C'est la nuit que l'île prend toute sa splendeur avec sa guirlande de points lumineux qui se reflètent au ras de l'eau. Comme si les étoiles se rassemblaient mystérieusement ici pour un défilé de lampions. Et le 14 juillet, c'est le bouquet. Se répondant par ci, par là, les feux d'artifice interprètent une magnifique symphonie de couleurs jouée à plusieurs instruments. Christophe Colomb avait son Amérique, moi, j'ai mon Ile de Ré, un territoire encore vierge tout au plus imaginé.

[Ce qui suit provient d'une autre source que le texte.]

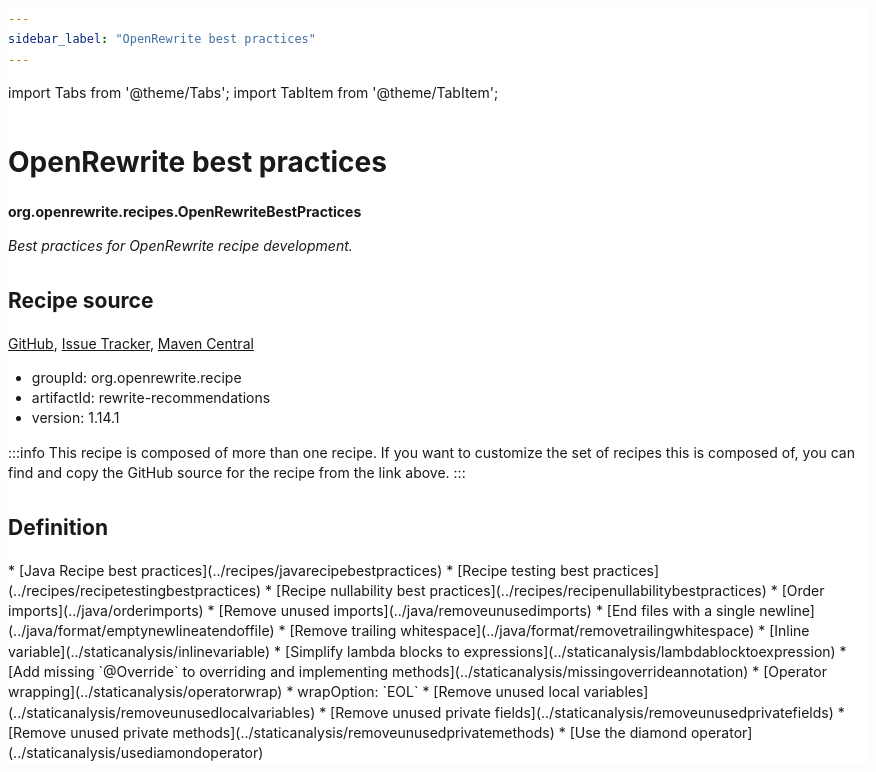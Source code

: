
 ```yaml
---
sidebar_label: "OpenRewrite best practices"
---
```


import Tabs from '@theme/Tabs';
import TabItem from '@theme/TabItem';

# OpenRewrite best practices

**org.openrewrite.recipes.OpenRewriteBestPractices**

_Best practices for OpenRewrite recipe development._

## Recipe source

[GitHub](https://github.com/openrewrite/rewrite-recommendations/blob/main/src/main/resources/META-INF/rewrite/openrewrite.yml), [Issue Tracker](https://github.com/openrewrite/rewrite-recommendations/issues), [Maven Central](https://central.sonatype.com/artifact/org.openrewrite.recipe/rewrite-recommendations/1.14.1/jar)

* groupId: org.openrewrite.recipe
* artifactId: rewrite-recommendations
* version: 1.14.1

:::info
This recipe is composed of more than one recipe. If you want to customize the set of recipes this is composed of, you can find and copy the GitHub source for the recipe from the link above.
:::

## Definition

<Tabs groupId="recipeType">
<TabItem value="recipe-list" label="Recipe List" >
* [Java Recipe best practices](../recipes/javarecipebestpractices)
* [Recipe testing best practices](../recipes/recipetestingbestpractices)
* [Recipe nullability best practices](../recipes/recipenullabilitybestpractices)
* [Order imports](../java/orderimports)
* [Remove unused imports](../java/removeunusedimports)
* [End files with a single newline](../java/format/emptynewlineatendoffile)
* [Remove trailing whitespace](../java/format/removetrailingwhitespace)
* [Inline variable](../staticanalysis/inlinevariable)
* [Simplify lambda blocks to expressions](../staticanalysis/lambdablocktoexpression)
* [Add missing `@Override` to overriding and implementing methods](../staticanalysis/missingoverrideannotation)
* [Operator wrapping](../staticanalysis/operatorwrap)
  * wrapOption: `EOL`
* [Remove unused local variables](../staticanalysis/removeunusedlocalvariables)
* [Remove unused private fields](../staticanalysis/removeunusedprivatefields)
* [Remove unused private methods](../staticanalysis/removeunusedprivatemethods)
* [Use the diamond operator](../staticanalysis/usediamondoperator)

C'est ici, sur cette plage des Rouillères, que l'idée a germé. Je savais bien que cette terre à la fois si proche et si lointaine, il me faudrait bien un jour en partir à la conquête. Je ne pouvais indéfiniment continuer à m'user les yeux dessus. Mais prendre la voiture et faire le grand tour par la Rochelle et le Pont, ça, non ! Pas question de l'accoster comme un simple touriste, amené là par le hasard d'un courant de mode. C'est à l'abordage comme un corsaire qu'il me fallait l'accoster.
Cette situation de refus menaçait de durer quand, un jour, poussé par je ne sais quelle petite force intérieure, je me suis mis au défi d'atteindre la première bouée en nageant. Sans réfléchir, j'affrontai les grands fonds, moi qui, d'habitude, me cantonnais sagement aux endroits où l'on a pied. Au bout de quelques minutes, à ma grande surprise, je touchai au but. Et là, accroché à ma bouée, j'eus l'immense plaisir de constater que l'île, par ce simple mouvement, s'était rapprochée d'une bonne cinquantaine de mètres. A la deuxième bouée, il me parut évident que les détails ne pourraient être qu'encore mieux visibles.

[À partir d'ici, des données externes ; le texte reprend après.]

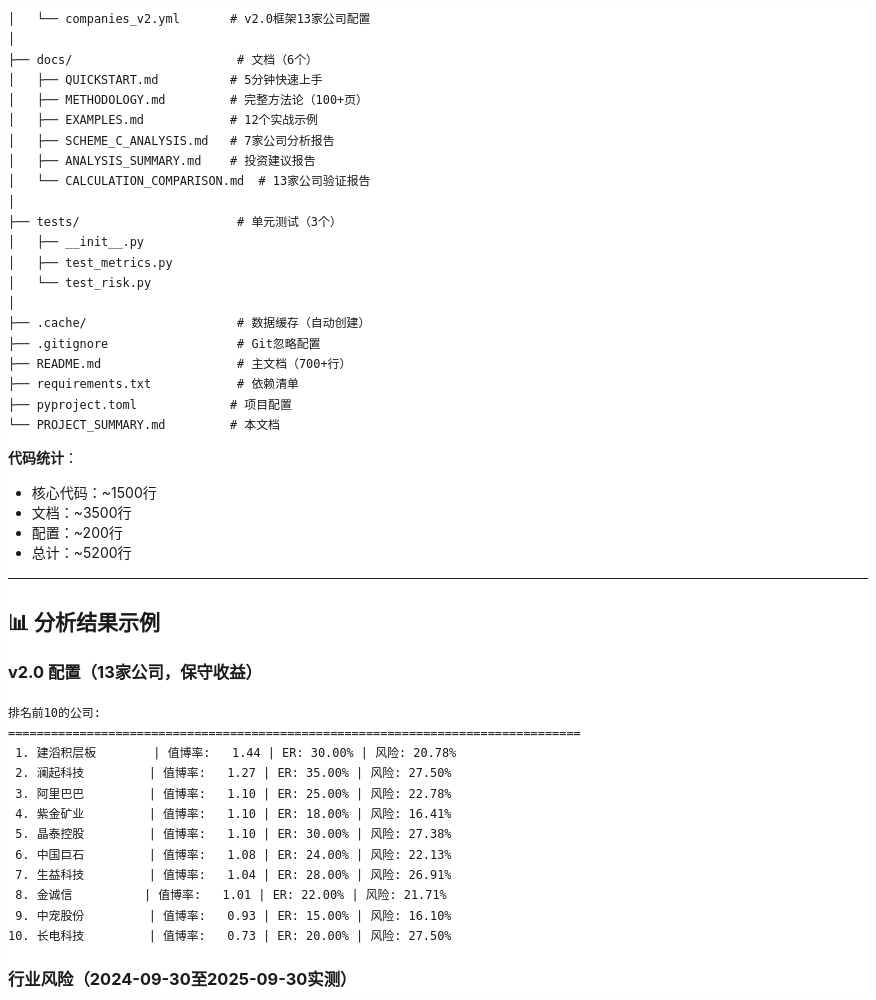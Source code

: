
 ```
│   └── companies_v2.yml       # v2.0框架13家公司配置
│
├── docs/                       # 文档（6个）
│   ├── QUICKSTART.md          # 5分钟快速上手
│   ├── METHODOLOGY.md         # 完整方法论（100+页）
│   ├── EXAMPLES.md            # 12个实战示例
│   ├── SCHEME_C_ANALYSIS.md   # 7家公司分析报告
│   ├── ANALYSIS_SUMMARY.md    # 投资建议报告
│   └── CALCULATION_COMPARISON.md  # 13家公司验证报告
│
├── tests/                      # 单元测试（3个）
│   ├── __init__.py
│   ├── test_metrics.py
│   └── test_risk.py
│
├── .cache/                     # 数据缓存（自动创建）
├── .gitignore                  # Git忽略配置
├── README.md                   # 主文档（700+行）
├── requirements.txt            # 依赖清单
├── pyproject.toml             # 项目配置
└── PROJECT_SUMMARY.md         # 本文档
```

**代码统计**：
- 核心代码：~1500行
- 文档：~3500行
- 配置：~200行
- 总计：~5200行

---

## 📊 分析结果示例

### v2.0 配置（13家公司，保守收益）

```
排名前10的公司:
================================================================================
 1. 建滔积层板        | 值博率:   1.44 | ER: 30.00% | 风险: 20.78%
 2. 澜起科技         | 值博率:   1.27 | ER: 35.00% | 风险: 27.50%
 3. 阿里巴巴         | 值博率:   1.10 | ER: 25.00% | 风险: 22.78%
 4. 紫金矿业         | 值博率:   1.10 | ER: 18.00% | 风险: 16.41%
 5. 晶泰控股         | 值博率:   1.10 | ER: 30.00% | 风险: 27.38%
 6. 中国巨石         | 值博率:   1.08 | ER: 24.00% | 风险: 22.13%
 7. 生益科技         | 值博率:   1.04 | ER: 28.00% | 风险: 26.91%
 8. 金诚信          | 值博率:   1.01 | ER: 22.00% | 风险: 21.71%
 9. 中宠股份         | 值博率:   0.93 | ER: 15.00% | 风险: 16.10%
10. 长电科技         | 值博率:   0.73 | ER: 20.00% | 风险: 27.50%
```

### 行业风险（2024-09-30至2025-09-30实测）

Peu à peu, ce qui n'était, au départ, qu'une idée, est devenu une obsession et aujourd'hui c'est mon grand projet. Ce sera mon Everest, ma traversée du désert, mon chemin de Saint Jacques, je vais relier le continent à l'île de Ré par mes propres moyens, à la nage. C'est décidé.
Je sais, le Pertuis Breton n'est pas la Manche, tout au plus une dizaine de kilomètres, mais tout de même, personne ne l'a encore traversé à la nage. Et puis, à se choisir un Graal inaccessible, on risque tout simplement d'abandonner au milieu du gué. Ce sera tout de même un bel exploit.
De plus, je ne me laisse pas aller à la facilité. J'aurais pu choisir l'itinéraire le plus court et partir de la Rochelle. Non, je partirai d'ici, de ma bonne vieille plage des Rouillères. Bien sûr, j'inviterai la presse, mais pas pour la gloire, juste pour laisser une petite trace et rendre officiel mon exploit. C'est avec moi-même que je veux me battre.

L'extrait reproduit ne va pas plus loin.